Cell, based on the 2006 novel is more or less a zombie film in which our mobile phones has turned us, the human race, into the walking dead. Its a simple but effective premise which starts off quite promising, as Cusack’s Clay Riddell witnesses the start of the Apocalypse while at an airport, having been on the phone to his wife. Humans attacking humans, a Policeman starts munching on a dog, a woman bashing her head on the wall, chaos reigns and the bewildered look on Clay’s face sums the whole concept up.
Like all characters in this kind of situation, Clay decides to venture into the city to rescue his wife, meets up with Tom (Samuel L. Jackson) and Alice (Isabelle Fuhrman- yes the little girl from Orphan has all grown up), and what we have is a story that many have seen before. They may be called “phoners,” and have a weirdly surreal noise that makes them sound like an old Fax machine, but these new form of humans are nothing more than Zombies by name and the film becomes a simple road movie with the survival aspect added in.
To be fair to director Tod Williams who directed Paranormal Activity 2, he does succeed in pulling off some very effective scenes, with the opening setting the pace and a brilliant set-piece involving a truck, fire and Stacey Keach, which to be fair is one of the best imagery moments in any King film. Later on a creepy moment involving an Ice Cream truck and a horde of “phoners” is another scene worth mentioning, even though it ends in a WTF moment, which I will get to it in a bit.
The trouble is all the good moment are few and far between as the film becomes a kind of Stephen King meets The Walking Dead, where dialogue is preferred to non stop action and set pieces. Now this may have worked in 1408, but that was because the energy from Cusack carried the film through out, but here it seems there is no “bite” to the proceedings.
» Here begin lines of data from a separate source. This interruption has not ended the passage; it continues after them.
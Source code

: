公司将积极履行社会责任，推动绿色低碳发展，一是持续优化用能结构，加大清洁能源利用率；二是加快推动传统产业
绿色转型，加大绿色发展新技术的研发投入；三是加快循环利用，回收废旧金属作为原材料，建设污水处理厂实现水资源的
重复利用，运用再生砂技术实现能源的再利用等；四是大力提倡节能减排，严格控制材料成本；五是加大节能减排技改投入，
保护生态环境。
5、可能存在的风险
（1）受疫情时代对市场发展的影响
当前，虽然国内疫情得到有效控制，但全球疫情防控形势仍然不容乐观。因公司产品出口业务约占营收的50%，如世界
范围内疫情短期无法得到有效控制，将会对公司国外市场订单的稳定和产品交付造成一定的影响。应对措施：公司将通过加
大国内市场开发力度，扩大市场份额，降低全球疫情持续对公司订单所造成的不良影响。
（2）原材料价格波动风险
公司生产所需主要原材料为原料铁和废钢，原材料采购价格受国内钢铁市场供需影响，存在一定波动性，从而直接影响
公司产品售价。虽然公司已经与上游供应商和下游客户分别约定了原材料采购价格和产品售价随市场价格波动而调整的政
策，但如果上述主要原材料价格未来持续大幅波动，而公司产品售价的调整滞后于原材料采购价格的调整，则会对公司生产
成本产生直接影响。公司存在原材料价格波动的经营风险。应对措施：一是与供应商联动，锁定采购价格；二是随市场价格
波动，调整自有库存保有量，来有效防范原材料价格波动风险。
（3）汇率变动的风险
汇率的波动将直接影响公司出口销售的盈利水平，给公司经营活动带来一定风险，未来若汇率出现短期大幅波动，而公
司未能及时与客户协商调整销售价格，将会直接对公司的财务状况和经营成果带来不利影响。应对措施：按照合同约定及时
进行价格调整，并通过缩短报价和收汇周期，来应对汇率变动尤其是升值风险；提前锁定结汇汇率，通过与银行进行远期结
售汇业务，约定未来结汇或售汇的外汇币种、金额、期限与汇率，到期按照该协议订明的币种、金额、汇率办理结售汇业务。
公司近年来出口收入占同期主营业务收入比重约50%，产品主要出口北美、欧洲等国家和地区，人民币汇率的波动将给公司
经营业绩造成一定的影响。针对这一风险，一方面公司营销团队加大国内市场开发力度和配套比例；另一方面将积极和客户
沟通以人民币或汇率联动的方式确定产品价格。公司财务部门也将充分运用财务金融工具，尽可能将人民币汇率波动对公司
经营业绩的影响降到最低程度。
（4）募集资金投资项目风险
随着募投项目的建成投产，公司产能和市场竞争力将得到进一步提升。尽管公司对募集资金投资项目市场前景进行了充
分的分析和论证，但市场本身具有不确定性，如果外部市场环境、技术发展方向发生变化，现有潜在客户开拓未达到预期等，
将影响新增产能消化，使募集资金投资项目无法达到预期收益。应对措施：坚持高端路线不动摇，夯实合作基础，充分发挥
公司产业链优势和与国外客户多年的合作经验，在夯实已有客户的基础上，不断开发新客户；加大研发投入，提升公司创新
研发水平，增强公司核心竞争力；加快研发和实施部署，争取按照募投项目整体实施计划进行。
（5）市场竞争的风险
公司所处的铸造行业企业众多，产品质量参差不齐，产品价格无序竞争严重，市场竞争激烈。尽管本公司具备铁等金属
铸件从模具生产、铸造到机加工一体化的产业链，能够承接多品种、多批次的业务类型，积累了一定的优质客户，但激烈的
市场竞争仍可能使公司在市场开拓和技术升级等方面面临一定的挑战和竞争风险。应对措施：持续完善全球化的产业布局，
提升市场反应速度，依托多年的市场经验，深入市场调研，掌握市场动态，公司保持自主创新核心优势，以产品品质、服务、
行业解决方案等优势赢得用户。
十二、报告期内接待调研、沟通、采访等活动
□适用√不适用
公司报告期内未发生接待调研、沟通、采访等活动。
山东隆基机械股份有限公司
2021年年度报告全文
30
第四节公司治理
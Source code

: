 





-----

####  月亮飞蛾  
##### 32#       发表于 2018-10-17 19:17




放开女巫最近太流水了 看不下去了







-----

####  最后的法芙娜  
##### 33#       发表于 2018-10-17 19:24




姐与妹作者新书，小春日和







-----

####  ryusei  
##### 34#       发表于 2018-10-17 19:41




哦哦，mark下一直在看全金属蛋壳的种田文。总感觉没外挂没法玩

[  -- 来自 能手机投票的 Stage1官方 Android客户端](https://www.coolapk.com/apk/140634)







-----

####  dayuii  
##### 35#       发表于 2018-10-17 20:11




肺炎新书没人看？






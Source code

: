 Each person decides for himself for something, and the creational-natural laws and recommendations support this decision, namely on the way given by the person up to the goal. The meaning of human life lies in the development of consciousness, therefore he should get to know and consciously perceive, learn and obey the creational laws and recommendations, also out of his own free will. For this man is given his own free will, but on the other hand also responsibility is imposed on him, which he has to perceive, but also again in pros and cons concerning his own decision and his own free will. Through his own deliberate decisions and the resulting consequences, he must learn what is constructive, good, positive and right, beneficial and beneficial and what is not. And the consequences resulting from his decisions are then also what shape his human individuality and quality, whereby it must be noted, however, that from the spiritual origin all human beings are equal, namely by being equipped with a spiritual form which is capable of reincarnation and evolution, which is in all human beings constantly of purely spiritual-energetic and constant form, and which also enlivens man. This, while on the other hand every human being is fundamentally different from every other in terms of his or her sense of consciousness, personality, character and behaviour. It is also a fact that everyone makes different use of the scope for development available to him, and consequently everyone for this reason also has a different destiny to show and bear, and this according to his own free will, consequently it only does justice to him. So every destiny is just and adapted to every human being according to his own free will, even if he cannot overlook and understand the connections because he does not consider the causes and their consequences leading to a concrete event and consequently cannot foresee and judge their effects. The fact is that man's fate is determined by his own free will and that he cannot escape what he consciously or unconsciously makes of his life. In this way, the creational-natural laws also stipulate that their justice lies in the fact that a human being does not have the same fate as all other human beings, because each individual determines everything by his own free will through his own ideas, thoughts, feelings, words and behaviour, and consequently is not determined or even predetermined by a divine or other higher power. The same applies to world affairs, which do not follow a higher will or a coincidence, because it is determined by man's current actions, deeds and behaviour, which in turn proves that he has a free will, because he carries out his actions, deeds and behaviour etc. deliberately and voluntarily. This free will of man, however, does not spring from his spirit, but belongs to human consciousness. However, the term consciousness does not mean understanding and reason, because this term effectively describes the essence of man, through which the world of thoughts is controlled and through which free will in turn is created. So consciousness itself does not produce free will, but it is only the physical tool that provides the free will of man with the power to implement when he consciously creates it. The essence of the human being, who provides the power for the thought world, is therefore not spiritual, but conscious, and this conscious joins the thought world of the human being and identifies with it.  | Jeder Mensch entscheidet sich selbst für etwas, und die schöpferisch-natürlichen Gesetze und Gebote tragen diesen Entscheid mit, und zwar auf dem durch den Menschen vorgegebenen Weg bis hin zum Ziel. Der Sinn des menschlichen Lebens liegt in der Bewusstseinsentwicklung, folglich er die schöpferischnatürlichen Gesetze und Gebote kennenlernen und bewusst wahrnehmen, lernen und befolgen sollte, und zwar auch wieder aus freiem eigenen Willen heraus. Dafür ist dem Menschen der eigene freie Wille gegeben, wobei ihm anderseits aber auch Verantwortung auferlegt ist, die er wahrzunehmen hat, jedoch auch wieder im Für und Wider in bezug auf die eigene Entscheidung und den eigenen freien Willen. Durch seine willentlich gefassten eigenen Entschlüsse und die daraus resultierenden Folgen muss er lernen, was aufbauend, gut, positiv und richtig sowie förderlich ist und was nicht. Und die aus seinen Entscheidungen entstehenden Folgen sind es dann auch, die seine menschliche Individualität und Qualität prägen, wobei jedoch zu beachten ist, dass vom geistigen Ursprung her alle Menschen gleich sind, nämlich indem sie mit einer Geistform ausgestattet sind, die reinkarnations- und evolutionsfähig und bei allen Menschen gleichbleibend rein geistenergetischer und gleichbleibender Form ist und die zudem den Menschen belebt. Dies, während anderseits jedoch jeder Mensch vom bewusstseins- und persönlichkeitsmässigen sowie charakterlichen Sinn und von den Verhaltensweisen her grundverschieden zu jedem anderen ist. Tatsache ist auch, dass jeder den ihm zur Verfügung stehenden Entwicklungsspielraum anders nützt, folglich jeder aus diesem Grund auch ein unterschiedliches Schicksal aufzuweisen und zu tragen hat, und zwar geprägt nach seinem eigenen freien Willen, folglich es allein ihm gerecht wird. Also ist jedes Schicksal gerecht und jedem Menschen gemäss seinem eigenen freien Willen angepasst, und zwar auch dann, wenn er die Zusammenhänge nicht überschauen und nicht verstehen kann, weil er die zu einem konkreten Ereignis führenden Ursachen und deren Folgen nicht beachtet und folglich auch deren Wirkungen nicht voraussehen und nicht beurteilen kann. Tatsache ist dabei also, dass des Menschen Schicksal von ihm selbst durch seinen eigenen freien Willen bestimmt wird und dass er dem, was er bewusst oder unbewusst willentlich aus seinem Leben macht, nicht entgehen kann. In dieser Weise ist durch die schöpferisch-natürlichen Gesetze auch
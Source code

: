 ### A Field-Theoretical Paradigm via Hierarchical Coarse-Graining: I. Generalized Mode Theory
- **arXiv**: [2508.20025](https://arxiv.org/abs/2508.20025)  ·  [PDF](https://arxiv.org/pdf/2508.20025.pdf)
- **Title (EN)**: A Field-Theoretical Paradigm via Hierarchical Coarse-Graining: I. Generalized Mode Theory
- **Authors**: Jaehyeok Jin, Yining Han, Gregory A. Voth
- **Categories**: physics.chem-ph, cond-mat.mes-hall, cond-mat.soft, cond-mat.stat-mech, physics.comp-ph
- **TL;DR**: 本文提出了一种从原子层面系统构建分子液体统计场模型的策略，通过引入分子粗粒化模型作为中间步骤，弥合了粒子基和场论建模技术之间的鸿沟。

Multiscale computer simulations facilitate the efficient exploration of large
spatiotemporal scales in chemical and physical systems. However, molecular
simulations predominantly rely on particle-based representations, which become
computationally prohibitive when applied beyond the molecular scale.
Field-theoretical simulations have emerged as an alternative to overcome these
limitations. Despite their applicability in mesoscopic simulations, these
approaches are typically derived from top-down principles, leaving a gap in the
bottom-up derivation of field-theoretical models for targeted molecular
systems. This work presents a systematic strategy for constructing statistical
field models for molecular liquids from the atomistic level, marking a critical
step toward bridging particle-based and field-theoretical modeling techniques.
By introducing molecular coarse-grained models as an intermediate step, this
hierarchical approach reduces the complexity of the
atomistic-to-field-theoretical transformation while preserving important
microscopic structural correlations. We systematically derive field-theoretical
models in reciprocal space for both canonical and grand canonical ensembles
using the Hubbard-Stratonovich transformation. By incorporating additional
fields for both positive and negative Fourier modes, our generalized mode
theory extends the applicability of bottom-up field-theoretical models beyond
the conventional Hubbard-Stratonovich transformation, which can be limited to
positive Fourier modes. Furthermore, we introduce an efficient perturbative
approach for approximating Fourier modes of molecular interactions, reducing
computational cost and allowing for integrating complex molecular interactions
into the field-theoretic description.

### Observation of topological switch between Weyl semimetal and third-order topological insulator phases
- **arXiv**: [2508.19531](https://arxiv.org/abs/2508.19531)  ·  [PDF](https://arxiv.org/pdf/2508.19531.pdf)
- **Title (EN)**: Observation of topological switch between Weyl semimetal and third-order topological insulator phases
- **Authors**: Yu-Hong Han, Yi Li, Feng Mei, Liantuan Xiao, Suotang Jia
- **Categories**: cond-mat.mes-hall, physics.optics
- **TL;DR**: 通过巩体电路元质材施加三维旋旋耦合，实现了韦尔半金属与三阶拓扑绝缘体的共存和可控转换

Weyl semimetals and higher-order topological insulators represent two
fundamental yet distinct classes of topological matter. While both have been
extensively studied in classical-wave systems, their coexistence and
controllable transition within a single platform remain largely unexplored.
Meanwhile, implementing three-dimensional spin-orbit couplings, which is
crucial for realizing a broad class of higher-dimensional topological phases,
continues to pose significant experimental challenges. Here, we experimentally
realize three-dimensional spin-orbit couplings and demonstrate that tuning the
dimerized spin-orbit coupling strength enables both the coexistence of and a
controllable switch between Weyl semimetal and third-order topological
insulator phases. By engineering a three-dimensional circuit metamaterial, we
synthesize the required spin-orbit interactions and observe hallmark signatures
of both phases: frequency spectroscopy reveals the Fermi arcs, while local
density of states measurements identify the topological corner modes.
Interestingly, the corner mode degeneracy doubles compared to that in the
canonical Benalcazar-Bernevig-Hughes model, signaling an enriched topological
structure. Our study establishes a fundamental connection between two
I admire the attempt to make a film more “talkative” but you can’t really care deep for the characters we have just been introduced to, especially as the film only runs for just over 90 minutes. Its another case of a story by King that may have served better on the small screen, something the recent 11.22.63 benefited from brilliantly. As a 10 part season arc, you could see Cell’s concept being used to its entire maximum potential, but as a feature film, it lacks the necessary drive to make it entertaining.
Which is a real shame because I love Cusack and Jackson who make a brilliant double act on screen. Both are just two actors that no matter if the film sinks into a lull, you still watch as their screen presence demands it but the material on offer here really does not do them justice. What really should have been a story that showed how our reliance on technology could be our downfall and resulting in our two stars fighting off a bloodthirsty gang of zombies, is instead a film where all the fun has been taking out.
I am only still recovering from the swing of Negan’s bat to watch yet another Zombie serious fest, so I has hoping for a bit of high octane action here, sadly it was non existent. As for that WTF moment I mentioned earlier, well I am talking about the ending which more or less made me want to pick up my own mobile phone, go “baaaaaaaaaahhhhhhhhhhhhhh” and chuck it at my TV.
Is the finale that bad? Well….yes! I am sorry, but whatever that was, just went over my head. I like it at times when a film becomes ambiguous and bold, I mean Donnie Darko excelled at it, but here, its clumsy and a mess but truthfully by then, many of you will probably be just glad that you have reached the final credits.
Cell is one of those movies that you knew could have been better. More work needed on the script (which King himself wrote) and some action sequences may have raised the bar a bit, because at times the film feels a bit confused in what it whats to be. A failure to be a satire to what we rely on, a lack of horror and any noticeable tension makes the film become nothing more than flat and in an age where there are load of Zombie material on the big screen and Small, Cell needed to offer something different to entice and enthral the fans out there. A few years back a film called Pontypool done something similar to a much better effect!
Sadly despite a few good scenes, Cell fails to tick all the right boxes and you end up thinking Cusack and Jackson deserve better, damn even King deserves better….as this sadly is no 1408!